Panji Selaten adalah peraturan perundangan-undangan milik Kesultanan Kutai Kartanegara ing Martadipura sebagai konstitusi kerajaan yang terdiri dari 39 pasal. Selain itu Kesultanan Kutai Kartanegara juga menerbitkan undang-undang Beraja Nanti atau Beraja Niti dengan jumlah pasal sebanyak 14 pasal sebagai undang-undang terapan. Keduanya diterbitkan pada masa pemerintahan Pangeran Aji Sinum Panji Mandapa (1635-1650) dengan menggunakan aksara Arab Melayu.
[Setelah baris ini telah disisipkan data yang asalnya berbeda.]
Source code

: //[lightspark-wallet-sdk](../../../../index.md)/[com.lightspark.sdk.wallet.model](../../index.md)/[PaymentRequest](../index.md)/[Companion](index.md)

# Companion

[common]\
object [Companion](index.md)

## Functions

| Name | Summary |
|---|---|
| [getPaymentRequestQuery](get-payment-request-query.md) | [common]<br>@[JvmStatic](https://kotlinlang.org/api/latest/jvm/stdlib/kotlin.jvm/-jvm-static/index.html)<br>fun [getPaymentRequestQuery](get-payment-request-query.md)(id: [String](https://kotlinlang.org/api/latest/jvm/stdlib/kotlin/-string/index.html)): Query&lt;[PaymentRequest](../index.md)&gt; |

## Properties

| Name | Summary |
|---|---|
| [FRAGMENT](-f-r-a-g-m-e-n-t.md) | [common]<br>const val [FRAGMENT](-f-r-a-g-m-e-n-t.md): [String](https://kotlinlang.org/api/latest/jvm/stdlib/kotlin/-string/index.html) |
Ada beberapa faktor pendukung sehingga kerajaan mengambil kebijakan hukum
dengan penerapan undang-undang Panji Selaten sebagai konstitusi kerajaan dan Beraja Niti sebagai undang-undang terapan. Pertama, pengalaman runtuhnya dinasti Mulawarman yang memiliki sistem pemerintahan yang tidak terstruktur dengan baik. Kedua, pengaruh ajaran Islam yang secara prinsip menganggap politik pemerintahan adalah bagian yang tidak dapat dipisahkan dari persoalan agama. Dan faktor kedua inilah yang lebih mewarnai sistem politik dan hukum kesultanan yang bershara’kan agama Islam.
 
Panji Selaten dan Beraja Niti semenjak diundangkannya terus diberlakukan secara penuh sampai ditandatanganinya perjanjian pengakuan kekuasaan Gubernemen Hindia Belanda atas kesultanan Kutai oleh Sultan Aji Muhammad Salehuddin pada tanggal 11 Oktober 1844. Selanjutnya, pada tahun 1846 pada masa pemerintahan Sultan Aji Muhammad Sulaiman, Belanda menempatkan Asisten Residen –H. van Dewall–yang berkedudukan di Samarinda. Maka, pemberlakuan kedua undang-undang tersebut dibatasi sepanjang tidak bertentangan dengan peraturan perundangan pemerintah Hindia Belanda.